YOUR OBJECTIVE >>
Would you output all the lines below precisely as they stand, leaving each picture out?

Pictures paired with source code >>
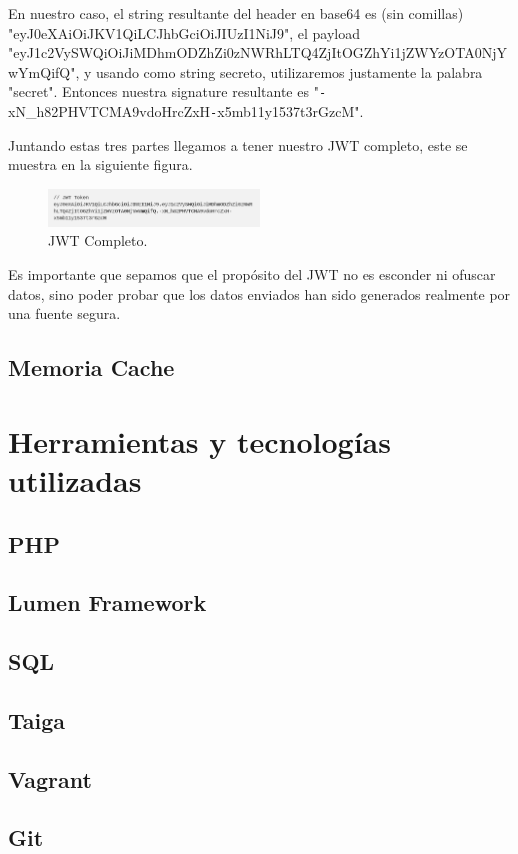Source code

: \begin{itemize}
	En nuestro caso, el string resultante del header en base64 es (sin comillas) 
	"eyJ0eXAiOiJKV1QiLCJhbGciOiJIUzI1NiJ9", el payload 
	"eyJ1c2VySWQiOiJiMDhmODZhZi0zNWRhLTQ4ZjItOGZhYi1jZWYzOTA0NjYwYmQifQ", y usando como 
	string secreto, utilizaremos justamente la palabra "secret". Entonces nuestra signature 
	resultante es "\texttt{-}xN\_h82PHVTCMA9vdoHrcZxH\texttt{-}x5mb11y1537t3rGzcM".
	
	Juntando estas tres partes llegamos a tener nuestro JWT completo, este se muestra en 
	la siguiente figura.
	
	\begin{figure}[H] 
		\centering    
		\includegraphics[width=0.5\textwidth]{jwt4}
		\caption[JWT Complete]{JWT Completo.}
		\label{fig:jwt-complete}
	\end{figure}
	
\end{itemize}

Es importante que sepamos que el propósito del JWT no es esconder ni ofuscar datos, sino 
poder probar que los datos enviados han sido generados realmente por una fuente segura.

\subsection{Memoria Cache}


\section{Herramientas y tecnologías utilizadas}

\subsection{PHP}

\subsection{Lumen Framework}

\subsection{SQL}

\subsection{Taiga}

\subsection{Vagrant}

\subsection{Git}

RESPONSE AREA >>
Source code

: \begin{itemize}
	En nuestro caso, el string resultante del header en base64 es (sin comillas) 
	"eyJ0eXAiOiJKV1QiLCJhbGciOiJIUzI1NiJ9", el payload 
	"eyJ1c2VySWQiOiJiMDhmODZhZi0zNWRhLTQ4ZjItOGZhYi1jZWYzOTA0NjYwYmQifQ", y usando como 
	string secreto, utilizaremos justamente la palabra "secret". Entonces nuestra signature 
	resultante es "\texttt{-}xN\_h82PHVTCMA9vdoHrcZxH\texttt{-}x5mb11y1537t3rGzcM".
	
	Juntando estas tres partes llegamos a tener nuestro JWT completo, este se muestra en 
	la siguiente figura.
	
	\begin{figure}[H] 
		\centering    
		\includegraphics[width=0.5\textwidth]{jwt4}
		\caption[JWT Complete]{JWT Completo.}
		\label{fig:jwt-complete}
	\end{figure}
	
\end{itemize}

Es importante que sepamos que el propósito del JWT no es esconder ni ofuscar datos, sino 
poder probar que los datos enviados han sido generados realmente por una fuente segura.

\subsection{Memoria Cache}


\section{Herramientas y tecnologías utilizadas}

\subsection{PHP}

\subsection{Lumen Framework}

\subsection{SQL}

\subsection{Taiga}

\subsection{Vagrant}

\subsection{Git}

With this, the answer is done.